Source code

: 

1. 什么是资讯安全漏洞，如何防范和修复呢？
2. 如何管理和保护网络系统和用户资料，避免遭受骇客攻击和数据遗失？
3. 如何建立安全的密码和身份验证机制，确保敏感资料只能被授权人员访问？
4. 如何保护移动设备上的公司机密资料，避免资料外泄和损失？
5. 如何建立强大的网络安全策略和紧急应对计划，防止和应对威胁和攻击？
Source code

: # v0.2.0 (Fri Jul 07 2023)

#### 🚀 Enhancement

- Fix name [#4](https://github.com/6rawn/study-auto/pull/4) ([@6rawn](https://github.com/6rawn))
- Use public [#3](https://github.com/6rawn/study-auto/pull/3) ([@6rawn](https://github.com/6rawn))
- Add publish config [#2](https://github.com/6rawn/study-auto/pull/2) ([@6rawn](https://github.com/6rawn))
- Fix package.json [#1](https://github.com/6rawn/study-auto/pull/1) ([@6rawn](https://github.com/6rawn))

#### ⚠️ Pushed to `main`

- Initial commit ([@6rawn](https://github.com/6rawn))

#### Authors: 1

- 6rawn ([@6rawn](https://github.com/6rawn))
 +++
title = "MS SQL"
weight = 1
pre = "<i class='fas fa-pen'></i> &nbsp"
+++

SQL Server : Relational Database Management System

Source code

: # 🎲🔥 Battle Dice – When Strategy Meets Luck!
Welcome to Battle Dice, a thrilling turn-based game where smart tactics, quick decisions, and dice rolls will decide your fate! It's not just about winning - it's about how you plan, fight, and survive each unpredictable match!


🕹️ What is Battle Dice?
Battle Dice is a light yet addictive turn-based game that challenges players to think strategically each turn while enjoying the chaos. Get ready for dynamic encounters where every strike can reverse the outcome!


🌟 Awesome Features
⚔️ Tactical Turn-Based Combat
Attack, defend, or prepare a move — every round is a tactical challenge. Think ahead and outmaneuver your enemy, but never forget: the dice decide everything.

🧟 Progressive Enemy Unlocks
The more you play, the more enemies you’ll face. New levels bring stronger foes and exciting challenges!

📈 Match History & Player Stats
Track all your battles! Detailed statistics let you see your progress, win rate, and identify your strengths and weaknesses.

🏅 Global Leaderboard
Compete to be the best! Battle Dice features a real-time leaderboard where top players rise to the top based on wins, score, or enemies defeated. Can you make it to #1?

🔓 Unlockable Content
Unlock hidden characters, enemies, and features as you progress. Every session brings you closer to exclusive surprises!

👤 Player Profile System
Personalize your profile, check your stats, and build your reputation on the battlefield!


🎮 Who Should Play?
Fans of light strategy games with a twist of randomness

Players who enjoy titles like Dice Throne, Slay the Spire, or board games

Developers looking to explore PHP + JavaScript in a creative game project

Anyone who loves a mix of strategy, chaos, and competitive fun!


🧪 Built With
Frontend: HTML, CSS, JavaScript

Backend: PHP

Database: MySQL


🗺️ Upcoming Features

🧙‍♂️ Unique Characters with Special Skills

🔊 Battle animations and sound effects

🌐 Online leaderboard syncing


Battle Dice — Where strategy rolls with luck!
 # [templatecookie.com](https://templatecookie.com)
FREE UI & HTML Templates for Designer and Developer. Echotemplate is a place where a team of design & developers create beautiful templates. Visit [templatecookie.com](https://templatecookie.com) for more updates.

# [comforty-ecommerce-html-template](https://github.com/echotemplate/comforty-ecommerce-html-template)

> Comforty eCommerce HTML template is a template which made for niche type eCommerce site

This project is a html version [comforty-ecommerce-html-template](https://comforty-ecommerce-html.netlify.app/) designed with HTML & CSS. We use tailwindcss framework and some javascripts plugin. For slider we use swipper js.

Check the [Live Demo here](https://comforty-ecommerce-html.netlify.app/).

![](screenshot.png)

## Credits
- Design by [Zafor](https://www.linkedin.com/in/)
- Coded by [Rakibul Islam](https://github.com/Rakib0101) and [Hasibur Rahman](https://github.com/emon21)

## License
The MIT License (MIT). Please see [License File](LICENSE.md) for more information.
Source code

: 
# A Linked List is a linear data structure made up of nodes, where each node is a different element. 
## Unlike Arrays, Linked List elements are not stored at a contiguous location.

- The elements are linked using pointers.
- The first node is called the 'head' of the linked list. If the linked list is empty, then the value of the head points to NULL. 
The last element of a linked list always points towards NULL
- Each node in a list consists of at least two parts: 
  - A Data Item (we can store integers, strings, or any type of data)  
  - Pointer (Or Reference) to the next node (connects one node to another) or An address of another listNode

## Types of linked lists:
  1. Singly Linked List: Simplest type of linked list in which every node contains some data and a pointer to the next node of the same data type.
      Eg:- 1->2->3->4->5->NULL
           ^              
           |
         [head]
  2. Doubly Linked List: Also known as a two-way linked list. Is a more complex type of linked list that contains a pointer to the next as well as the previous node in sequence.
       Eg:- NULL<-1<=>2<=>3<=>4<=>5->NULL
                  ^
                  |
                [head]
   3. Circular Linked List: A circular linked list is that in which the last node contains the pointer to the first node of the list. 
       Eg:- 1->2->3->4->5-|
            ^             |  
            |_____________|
********************
* _TASK INSTRUCTIONS_
Repeat the listing above in full, exactly as given.

* _RESPONSE TO THIS TASK_
Source code

: 

1. 什么是资讯安全漏洞，如何防范和修复呢？
2. 如何管理和保护网络系统和用户资料，避免遭受骇客攻击和数据遗失？
3. 如何建立安全的密码和身份验证机制，确保敏感资料只能被授权人员访问？
4. 如何保护移动设备上的公司机密资料，避免资料外泄和损失？
5. 如何建立强大的网络安全策略和紧急应对计划，防止和应对威胁和攻击？
Source code

: # v0.2.0 (Fri Jul 07 2023)

#### 🚀 Enhancement

- Fix name [#4](https://github.com/6rawn/study-auto/pull/4) ([@6rawn](https://github.com/6rawn))
- Use public [#3](https://github.com/6rawn/study-auto/pull/3) ([@6rawn](https://github.com/6rawn))
- Add publish config [#2](https://github.com/6rawn/study-auto/pull/2) ([@6rawn](https://github.com/6rawn))
- Fix package.json [#1](https://github.com/6rawn/study-auto/pull/1) ([@6rawn](https://github.com/6rawn))

#### ⚠️ Pushed to `main`

- Initial commit ([@6rawn](https://github.com/6rawn))

#### Authors: 1

- 6rawn ([@6rawn](https://github.com/6rawn))
 +++
title = "MS SQL"
weight = 1
pre = "<i class='fas fa-pen'></i> &nbsp"
+++

SQL Server : Relational Database Management System

Source code

: # 🎲🔥 Battle Dice – When Strategy Meets Luck!
Welcome to Battle Dice, a thrilling turn-based game where smart tactics, quick decisions, and dice rolls will decide your fate! It's not just about winning - it's about how you plan, fight, and survive each unpredictable match!


🕹️ What is Battle Dice?
Battle Dice is a light yet addictive turn-based game that challenges players to think strategically each turn while enjoying the chaos. Get ready for dynamic encounters where every strike can reverse the outcome!


🌟 Awesome Features
⚔️ Tactical Turn-Based Combat
Attack, defend, or prepare a move — every round is a tactical challenge. Think ahead and outmaneuver your enemy, but never forget: the dice decide everything.

🧟 Progressive Enemy Unlocks
The more you play, the more enemies you’ll face. New levels bring stronger foes and exciting challenges!

📈 Match History & Player Stats
Track all your battles! Detailed statistics let you see your progress, win rate, and identify your strengths and weaknesses.

🏅 Global Leaderboard
Compete to be the best! Battle Dice features a real-time leaderboard where top players rise to the top based on wins, score, or enemies defeated. Can you make it to #1?

🔓 Unlockable Content
Unlock hidden characters, enemies, and features as you progress. Every session brings you closer to exclusive surprises!

👤 Player Profile System
Personalize your profile, check your stats, and build your reputation on the battlefield!


🎮 Who Should Play?
Fans of light strategy games with a twist of randomness

Players who enjoy titles like Dice Throne, Slay the Spire, or board games

Developers looking to explore PHP + JavaScript in a creative game project

Anyone who loves a mix of strategy, chaos, and competitive fun!


🧪 Built With
Frontend: HTML, CSS, JavaScript

Backend: PHP

Database: MySQL


🗺️ Upcoming Features

🧙‍♂️ Unique Characters with Special Skills

🔊 Battle animations and sound effects

🌐 Online leaderboard syncing


Battle Dice — Where strategy rolls with luck!
 # [templatecookie.com](https://templatecookie.com)
FREE UI & HTML Templates for Designer and Developer. Echotemplate is a place where a team of design & developers create beautiful templates. Visit [templatecookie.com](https://templatecookie.com) for more updates.

# [comforty-ecommerce-html-template](https://github.com/echotemplate/comforty-ecommerce-html-template)

> Comforty eCommerce HTML template is a template which made for niche type eCommerce site

This project is a html version [comforty-ecommerce-html-template](https://comforty-ecommerce-html.netlify.app/) designed with HTML & CSS. We use tailwindcss framework and some javascripts plugin. For slider we use swipper js.

Check the [Live Demo here](https://comforty-ecommerce-html.netlify.app/).

![](screenshot.png)

## Credits
- Design by [Zafor](https://www.linkedin.com/in/)
- Coded by [Rakibul Islam](https://github.com/Rakib0101) and [Hasibur Rahman](https://github.com/emon21)

## License
The MIT License (MIT). Please see [License File](LICENSE.md) for more information.
Source code

: 
# A Linked List is a linear data structure made up of nodes, where each node is a different element. 
## Unlike Arrays, Linked List elements are not stored at a contiguous location.

- The elements are linked using pointers.
- The first node is called the 'head' of the linked list. If the linked list is empty, then the value of the head points to NULL. 
The last element of a linked list always points towards NULL
- Each node in a list consists of at least two parts: 
  - A Data Item (we can store integers, strings, or any type of data)  
  - Pointer (Or Reference) to the next node (connects one node to another) or An address of another listNode

## Types of linked lists:
  1. Singly Linked List: Simplest type of linked list in which every node contains some data and a pointer to the next node of the same data type.
      Eg:- 1->2->3->4->5->NULL
           ^              
           |
         [head]
  2. Doubly Linked List: Also known as a two-way linked list. Is a more complex type of linked list that contains a pointer to the next as well as the previous node in sequence.
       Eg:- NULL<-1<=>2<=>3<=>4<=>5->NULL
                  ^
                  |
                [head]
   3. Circular Linked List: A circular linked list is that in which the last node contains the pointer to the first node of the list. 
       Eg:- 1->2->3->4->5-|
            ^             |  
            |_____________|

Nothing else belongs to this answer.